Mr. Keating seems not to have read the Constitution, which says that this cannot be done. We should perhaps not be surprised by Mr Keating about this.  He once made the bizarre claim that the Constitution had been drafted in the British Foreign Office and imposed by the British on Australia.

So what does the Constitution say about the Capital? It says, in section 125:

”The seat of Government of the Commonwealth shall be determined by the Parliament, and shall be within territory which shall have been granted to or acquired by the Commonwealth, and shall be vested in and belong to the Commonwealth, and shall be in the State of New South Wales, and be distant not less than one hundred miles from Sydney. Such territory shall contain an area of not less than one hundred square miles, and such portion thereof as shall consist of Crown lands shall be granted to the Commonwealth without any payment therefor. The Parliament shall sit at Melbourne until it meet at the seat of Government.”

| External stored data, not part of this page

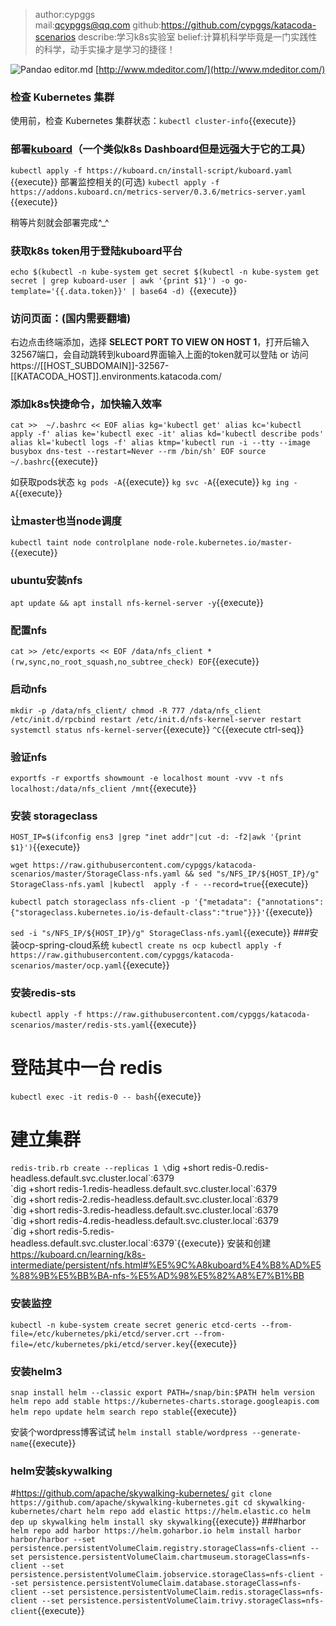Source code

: >author:cypggs  
>mail:qcypggs@qq.com
>github:https://github.com/cypggs/katacoda-scenarios
>describe:学习k8s实验室
>belief:计算机科学毕竟是一门实践性的科学，动手实操才是学习的捷径！

![Pandao editor.md](https://pandao.github.io/editor.md/images/logos/editormd-logo-180x180.png "Pandao editor.md")
[http://www.mdeditor.com/](http://www.mdeditor.com/)

### 检查 Kubernetes 集群

使用前，检查 Kubernetes 集群状态：`kubectl cluster-info`{{execute}}

### 部署[kuboard](https://kuboard.cn/ "kuboard")（一个类似k8s Dashboard但是远强大于它的工具）
`kubectl apply -f https://kuboard.cn/install-script/kuboard.yaml
`{{execute}}
部署监控相关的(可选)
`kubectl apply -f https://addons.kuboard.cn/metrics-server/0.3.6/metrics-server.yaml
`{{execute}}

稍等片刻就会部署完成^_^

### 获取k8s token用于登陆kuboard平台
`echo $(kubectl -n kube-system get secret $(kubectl -n kube-system get secret | grep kuboard-user | awk '{print $1}') -o go-template='{{.data.token}}' | base64 -d)
`{{execute}}

### 访问页面：(国内需要翻墙)
右边点击终端添加，选择 **SELECT PORT TO VIEW ON HOST 1**，打开后输入32567端口，会自动跳转到kuboard界面输入上面的token就可以登陆
or 访问
https://[[HOST_SUBDOMAIN]]-32567-[[KATACODA_HOST]].environments.katacoda.com/

### 添加k8s快捷命令，加快输入效率
`cat >>  ~/.bashrc << EOF
alias kg='kubectl get'
alias kc='kubectl apply -f'
alias ke='kubectl exec -it'
alias kd='kubectl describe pods'
alias kl='kubectl logs -f'
alias ktmp='kubectl run -i --tty --image busybox dns-test --restart=Never --rm /bin/sh'
EOF
source ~/.bashrc`{{execute}}

如获取pods状态
`kg pods -A`{{execute}}
`kg svc -A`{{execute}}
`kg ing -A`{{execute}}
### 让master也当node调度
`kubectl taint node controlplane node-role.kubernetes.io/master-`{{execute}}

### ubuntu安装nfs
`apt update && apt install nfs-kernel-server -y`{{execute}}

### 配置nfs

`cat >> /etc/exports << EOF
/data/nfs_client *(rw,sync,no_root_squash,no_subtree_check)
EOF`{{execute}}

### 启动nfs
`mkdir -p /data/nfs_client/
chmod -R 777 /data/nfs_client
/etc/init.d/rpcbind restart
/etc/init.d/nfs-kernel-server restart
systemctl status nfs-kernel-server`{{execute}}
`^C`{{execute ctrl-seq}}
### 验证nfs
`exportfs -r
exportfs
showmount -e localhost
mount -vvv -t nfs localhost:/data/nfs_client /mnt`{{execute}}

### 安装 storageclass
`HOST_IP=$(ifconfig ens3 |grep "inet addr"|cut -d: -f2|awk '{print $1}')`{{execute}}

`wget https://raw.githubusercontent.com/cypggs/katacoda-scenarios/master/StorageClass-nfs.yaml && sed "s/NFS_IP/${HOST_IP}/g" StorageClass-nfs.yaml |kubectl  apply -f - --record=true`{{execute}}

`kubectl patch storageclass nfs-client -p '{"metadata": {"annotations":{"storageclass.kubernetes.io/is-default-class":"true"}}}'`{{execute}}

`sed -i "s/NFS_IP/${HOST_IP}/g" StorageClass-nfs.yaml`{{execute}}
###安装ocp-spring-cloud系统
`kubectl create ns ocp
kubectl apply -f https://raw.githubusercontent.com/cypggs/katacoda-scenarios/master/ocp.yaml`{{execute}}

### 安装redis-sts

`kubectl apply -f https://raw.githubusercontent.com/cypggs/katacoda-scenarios/master/redis-sts.yaml`{{execute}}
# 登陆其中一台 redis
`kubectl exec -it redis-0 -- bash`{{execute}}
# 建立集群
`redis-trib.rb create --replicas 1 \`dig +short redis-0.redis-headless.default.svc.cluster.local\`:6379 \
\`dig +short redis-1.redis-headless.default.svc.cluster.local\`:6379 \
\`dig +short redis-2.redis-headless.default.svc.cluster.local\`:6379 \
\`dig +short redis-3.redis-headless.default.svc.cluster.local\`:6379 \
\`dig +short redis-4.redis-headless.default.svc.cluster.local\`:6379 \
\`dig +short redis-5.redis-headless.default.svc.cluster.local\`:6379`{{execute}}
安装和创建
https://kuboard.cn/learning/k8s-intermediate/persistent/nfs.html#%E5%9C%A8kuboard%E4%B8%AD%E5%88%9B%E5%BB%BA-nfs-%E5%AD%98%E5%82%A8%E7%B1%BB

### 安装监控
`kubectl -n kube-system create secret generic etcd-certs --from-file=/etc/kubernetes/pki/etcd/server.crt --from-file=/etc/kubernetes/pki/etcd/server.key`{{execute}}

### 安装helm3
`snap install helm --classic
export PATH=/snap/bin:$PATH
helm version
helm repo add stable https://kubernetes-charts.storage.googleapis.com
helm repo update
helm search repo stable`{{execute}}

安装个wordpress博客试试
`helm install stable/wordpress --generate-name`{{execute}}

### helm安装skywalking
#https://github.com/apache/skywalking-kubernetes/
`git clone https://github.com/apache/skywalking-kubernetes.git
cd skywalking-kubernetes/chart
helm repo add elastic https://helm.elastic.co
helm dep up skywalking
helm install sky skywalking`{{execute}}
###harbor
`helm repo add harbor https://helm.goharbor.io
helm install harbor harbor/harbor --set persistence.persistentVolumeClaim.registry.storageClass=nfs-client --set persistence.persistentVolumeClaim.chartmuseum.storageClass=nfs-client --set persistence.persistentVolumeClaim.jobservice.storageClass=nfs-client --set persistence.persistentVolumeClaim.database.storageClass=nfs-client --set persistence.persistentVolumeClaim.redis.storageClass=nfs-client --set persistence.persistentVolumeClaim.trivy.storageClass=nfs-client`{{execute}}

The question of the location of the new Capital – or rather where it was not to be – was a major consideration in the finalisation of the federal compact. It is curious that the former prime minister would try to revive this well settled issue, presuming of course that he is aware of the debate over the location of the federal capital. 

The point is, of course, that there is absolutely no prospect of the people agreeing to a proposal in a referendum that the Capital be moved to Sydney.  So it is curious that the media gave such prominence to these meanderings.

The real news about the interview was that Mr. Keating blamed NSW Premier Bob Carr, who “kicked ” the Governor out of Government House”, for his loss in the 1996 Federal election. This came at the head of a list of problems Mr. Keating thought he had in all of the Labor governed States, except Victoria where he improved his vote.

These included Bob Carr’s breaking of a promise on toll roads, the collapse of the South Australian State bank and “WA Inc” (corruption in that State). He also referred to Queensland Premier Wayne Goss’s warning that the electors were waiting with baseball bats to get Paul Keating.

The prominent commentator, PP McGuiness, warned at the time that the eviction would damage the Keating government, and the eviction was reported to have caused considerable concern in the NSW cabinet and in the NSW Parliamentary Party as it had been done without any consultation and was very unpopular across the State. 

When Kerry Jones, then Executive Director of ACM, called a protest, it turned out to be one of the largest and most peaceful demonstrations in Sydney at that time.  Mr. Keating has no love for our constitutional monarchy, our Constitution or our Flag. 

That he believes the eviction of the governor was electoral poison suggests that he understands that the Crown has a special place in the affections of the Australian people, and that creeping republicanism is not popular. 

Soon after Bob Carr left office, he admitted that the reason he had evicted the Governor had to do with the reserve powers of the Crown.

There is no transcript of the interview, but a recording is stored on the ABC site.